From Washington Times:
The first major U.S. exhibition of the contemporary art of India is spread between two New York City museums and is arranged to illustrate five interlocking themes that reflect a subcontinent torn between economic globalization and isolating nationalism linked to religious fundamentalism.
The Asia Society gallery in Manhattan is exhibiting art with thematic content described as "Unruly Visions" and "Location/Longing," and it is the smaller show, mostly paintings.

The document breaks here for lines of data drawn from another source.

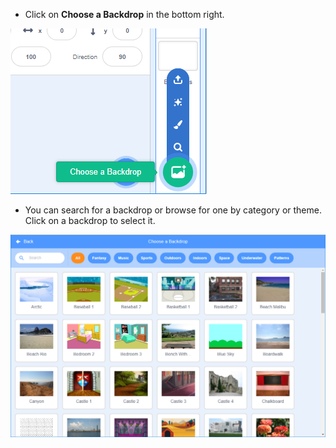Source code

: + Click on **Choose a Backdrop** in the bottom right.

![schermata](images/stage-choose.png)

+ You can search for a backdrop or browse for one by category or theme. Click on a backdrop to select it.

![screenshot](images/backdrop.png)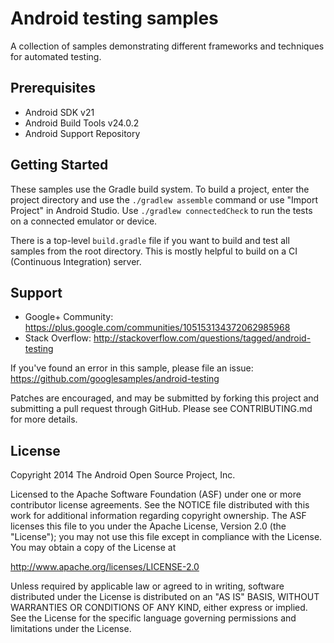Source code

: Android testing samples
===================================


A collection of samples demonstrating different frameworks and techniques for automated testing.

Prerequisites
--------------

- Android SDK v21
- Android Build Tools v24.0.2
- Android Support Repository

Getting Started
---------------

These samples use the Gradle build system. To build a project, enter the project directory and use the `./gradlew assemble` command or use "Import Project" in Android Studio. Use `./gradlew connectedCheck` to run the tests on a connected emulator or device. 

There is a top-level `build.gradle` file if you want to build and test all samples from the root directory. This is mostly helpful to build on a CI (Continuous Integration) server.

Support
-------

- Google+ Community: https://plus.google.com/communities/105153134372062985968
- Stack Overflow: http://stackoverflow.com/questions/tagged/android-testing

If you've found an error in this sample, please file an issue:
https://github.com/googlesamples/android-testing

Patches are encouraged, and may be submitted by forking this project and
submitting a pull request through GitHub. Please see CONTRIBUTING.md for more details.

License
-------

Copyright 2014 The Android Open Source Project, Inc.

Licensed to the Apache Software Foundation (ASF) under one or more contributor
license agreements.  See the NOTICE file distributed with this work for
additional information regarding copyright ownership.  The ASF licenses this
file to you under the Apache License, Version 2.0 (the "License"); you may not
use this file except in compliance with the License.  You may obtain a copy of
the License at

http://www.apache.org/licenses/LICENSE-2.0

Unless required by applicable law or agreed to in writing, software
distributed under the License is distributed on an "AS IS" BASIS, WITHOUT
WARRANTIES OR CONDITIONS OF ANY KIND, either express or implied.  See the
License for the specific language governing permissions and limitations under
the License.


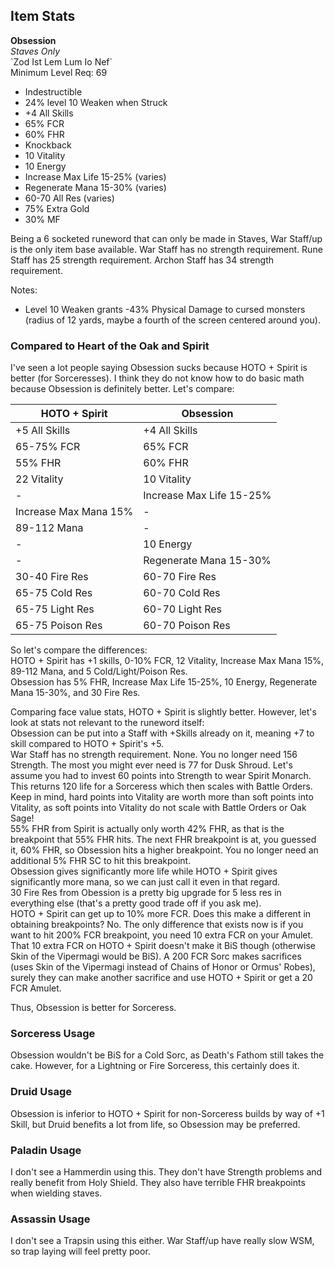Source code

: ## Item Stats
**Obsession**\
*Staves Only*\
\`Zod Ist Lem Lum Io Nef\`\
Minimum Level Req: 69
- Indestructible
- 24% level 10 Weaken when Struck
- +4 All Skills
- 65% FCR
- 60% FHR
- Knockback
- 10 Vitality
- 10 Energy
- Increase Max Life 15-25% (varies)
- Regenerate Mana 15-30% (varies)
- 60-70 All Res (varies)
- 75% Extra Gold
- 30% MF

Being a 6 socketed runeword that can only be made in Staves, War Staff/up is the only item base available. War Staff has no strength requirement. Rune Staff has 25 strength requirement. Archon Staff has 34 strength requirement. 

Notes:
- Level 10 Weaken grants -43% Physical Damage to cursed monsters (radius of 12 yards, maybe a fourth of the screen centered around you).

### Compared to Heart of the Oak and Spirit

I've seen a lot people saying Obsession sucks because HOTO + Spirit is better (for Sorceresses). I think they do not know how to do basic math because Obsession is definitely better. Let's compare:

| HOTO + Spirit | Obsession |
| --- | --- |
| +5 All Skills | +4 All Skills |
| 65-75% FCR | 65% FCR |
| 55% FHR | 60% FHR |
| 22 Vitality | 10 Vitality |
| - | Increase Max Life 15-25% |
| Increase Max Mana 15% | - |
| 89-112 Mana | - |
| - | 10 Energy |
| - | Regenerate Mana 15-30% |
| 30-40 Fire Res | 60-70 Fire Res |
| 65-75 Cold Res | 60-70 Cold Res |
| 65-75 Light Res | 60-70 Light Res |
| 65-75 Poison Res | 60-70 Poison Res |

So let's compare the differences:\
HOTO + Spirit has +1 skills, 0-10% FCR, 12 Vitality, Increase Max Mana 15%, 89-112 Mana, and 5 Cold/Light/Poison Res.\
Obsession has 5% FHR, Increase Max Life 15-25%, 10 Energy, Regenerate Mana 15-30%, and 30 Fire Res.

Comparing face value stats, HOTO + Spirit is slightly better. However, let's look at stats not relevant to the runeword itself:\
Obsession can be put into a Staff with +Skills already on it, meaning +7 to skill compared to HOTO + Spirit's +5.\
War Staff has no strength requirement. None. You no longer need 156 Strength. The most you might ever need is 77 for Dusk Shroud. Let's assume you had to invest 60 points into Strength to wear Spirit Monarch. This returns 120 life for a Sorceress which then scales with Battle Orders. Keep in mind, hard points into Vitality are worth more than soft points into Vitality, as soft points into Vitality do not scale with Battle Orders or Oak Sage!\
55% FHR from Spirit is actually only worth 42% FHR, as that is the breakpoint that 55% FHR hits. The next FHR breakpoint is at, you guessed it, 60% FHR, so Obsession hits a higher breakpoint. You no longer need an additional 5% FHR SC to hit this breakpoint.\
Obsession gives significantly more life while HOTO + Spirit gives significantly more mana, so we can just call it even in that regard.\
30 Fire Res from Obession is a pretty big upgrade for 5 less res in everything else (that's a pretty good trade off if you ask me).\
HOTO + Spirit can get up to 10% more FCR. Does this make a different in obtaining breakpoints? No. The only difference that exists now is if you want to hit 200% FCR breakpoint, you need 10 extra FCR on your Amulet. That 10 extra FCR on HOTO + Spirit doesn't make it BiS though (otherwise Skin of the Vipermagi would be BiS). A 200 FCR Sorc makes sacrifices (uses Skin of the Vipermagi instead of Chains of Honor or Ormus' Robes), surely they can make another sacrifice and use HOTO + Spirit or get a 20 FCR Amulet.

Thus, Obsession is better for Sorceress.

### Sorceress Usage

Obsession wouldn't be BiS for a Cold Sorc, as Death's Fathom still takes the cake. However, for a Lightning or Fire Sorceress, this certainly does it.

### Druid Usage

Obsession is inferior to HOTO + Spirit for non-Sorceress builds by way of +1 Skill, but Druid benefits a lot from life, so Obsession may be preferred.

### Paladin Usage

I don't see a Hammerdin using this. They don't have Strength problems and really benefit from Holy Shield. They also have terrible FHR breakpoints when wielding staves.

### Assassin Usage

I don't see a Trapsin using this either. War Staff/up have really slow WSM, so trap laying will feel pretty poor.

The Queens Museum of Art in the outer borough of Queens is exhibiting more varied art work that reflects "Transient Self," "Contested Terrain" and "Recycled Futures."
There are more than 80 exhibits including paintings, sculpture, drawings, photographs, installations, video and interactive media creations dating from 1993 to the present. Thirty-eight artists, some of them internationally recognized and some just emerging and three art collectives are represented in the show which will run at both museums through June 5.
... Everything in the show was chosen to get the attention of the Western viewer including an inflatable, walk-through Hindu temple. One of the most arresting is a sculptural work by N.N. Rimzon titled "Speaking Stones," depicting a squatting male nude, his face held despairingly in his hands, surrounded by a score of rough boulders that weigh down photographs of violence in India, particularly in Kashmir.
The Kashmir situation is also treated by Nilima Sheikh in canvas wall scrolls bearing casein tempera miniatures in the Mughal style of Indian art that record the history of religious and political strife that has riven an earthly paradise. The artist's sculptor husband, Gulammohammed Sheikh, depicts the destruction of a famous mosque in Ayodhya in 1992, setting off years of sectarian unrest, in the form of a portable shrine composed of a wooden box with multiple doors.
At the core of the exhibition are three resonant paintings by K.G. Subramanyan, an 81-year-old artist whose work is rooted in early Indian modernism. He draws on folk art and tribal traditions to create a canvas such as "Black Boys Fight Demons" reflecting avant-garde vision enforced by popular culture. Echoing this approach is Surendran Nair's "Mephistopheles," and amusing depiction of a holy man in the act of levitation.